Als ich vor vier Jahren mit Mein Grundeinkommen startete, tat ich das aus der fixen Idee heraus, einfach mal auszuprobieren, was Grundeinkommen mit Menschen macht. Hätte mir zu dem Zeitpunkt jemand gesagt, dass ich bald bei Anne Will vor 4 Mio. Zuschauer*innen sprechen würde – ich hätte die Person für verrückt erklärt.
Aber genauso ist es gekommen. Wir erleben gerade den vielleicht rasantesten Aufstieg einer politischen Idee überhaupt. Vor 10 Jahren kannte nur jede*r dritte in Deutschland das Konzept des Grundeinkommens, heute ist bereits jede*r zweite für seine Einführung. Diese Welle haben wir mit Mein Grundeinkommen nicht nur geritten, sondern sie auch – dank euch – selbst losgetreten. Wie aufregend!
Anlass der Anne-Will-Sendung waren die zunächst vollmundigen Versprechen der SPD, Hartz IV überwinden zu wollen. Dazu kamen aus der Partei zwei halbgare Vorschläge, die zwar das Wort Grundeinkommen benutzen, aber nicht im Geringsten etwas damit zu tun haben. Konkreter wurde der Vorschlag von Grünen-Chef Robert Habeck. Seine Garantiesicherung kommt unserer Meinung nach einem Grundeinkommen noch am nächsten.
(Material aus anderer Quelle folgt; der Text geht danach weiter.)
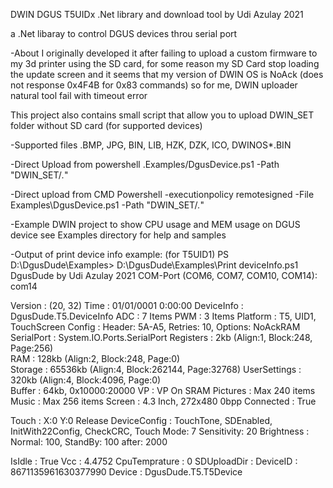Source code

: ﻿DWIN DGUS T5UIDx .Net library and download tool by Udi Azulay 2021

a .Net libaray to control DGUS devices throu serial port

-About
I originally developed it after failing to upload a custom firmware to my 3d printer using the SD card,
for some reason my SD Card stop loading the update screen and
it seems that my version of DWIN OS is NoAck (does not response 0x4F4B for 0x83 commands)
so for me, DWIN uploader natural tool fail with timeout error

This project also contains small script that allow you to upload DWIN_SET folder without SD card  (for supported devices)

-Supported files 
	.BMP, JPG, BIN, LIB, HZK, DZK, ICO, DWINOS*.BIN

-Direct Upload from powershell
.Examples/DgusDevice.ps1 -Path "DWIN_SET/*.*"

-Direct upload from CMD
Powershell -executionpolicy remotesigned -File Examples\DgusDevice.ps1 -Path "DWIN_SET/*.*"

-Example DWIN project to show CPU usage and MEM usage on DGUS device
see Examples directory for help and samples


-Output of print device info example: (for T5UID1)
PS D:\DgusDude\Examples> D:\DgusDude\Examples\Print deviceInfo.ps1
DgusDude by Udi Azulay 2021
COM-Port (COM6, COM7, COM10, COM14): com14

Version      : (20, 32)
Time         : 01/01/0001 0:00:00
DeviceInfo   : DgusDude.T5.DeviceInfo
ADC          : 7 Items
PWM          : 3 Items
Platform     : T5, UID1, TouchScreen
Config       : Header: 5A-A5, Retries: 10, Options: NoAckRAM
SerialPort   : System.IO.Ports.SerialPort
Registers    : 2kb      (Align:1, Block:248, Page:256)      
RAM          : 128kb    (Align:2, Block:248, Page:0)        
Storage      : 65536kb  (Align:4, Block:262144, Page:32768) 
UserSettings : 320kb    (Align:4, Block:4096, Page:0)       
Buffer       : 64kb, 0x10000:20000
VP           : VP On SRAM
Pictures     : Max 240 items
Music        : Max 256 items
Screen       : 4.3 Inch, 272x480 0bpp
Connected    : True

Touch        : X:0 Y:0 Release
DeviceConfig : TouchTone, SDEnabled, InitWith22Config, CheckCRC, Touch Mode: 7 Sensitivity: 20
Brightness   : Normal: 100, StandBy: 100 after: 2000

IsIdle        : True
Vcc           : 4.4752
CpuTemprature : 0
SDUploadDir   :
DeviceID      : 8671135961630377990
Device        : DgusDude.T5.T5Device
Immerhin: Die meisten Parteien erkennen mittlerweile, dass Hartz IV Armut nicht nur verschärft, sondern auch für schlechtere Jobs und niedrigere Löhne sorgt. Bei Anne Will wollten meine Mitdiskutant*innen von SPD, CDU und Linken allerdings noch lange keine fundamentalen Änderungen am System, sondern nur Nachbesserungen.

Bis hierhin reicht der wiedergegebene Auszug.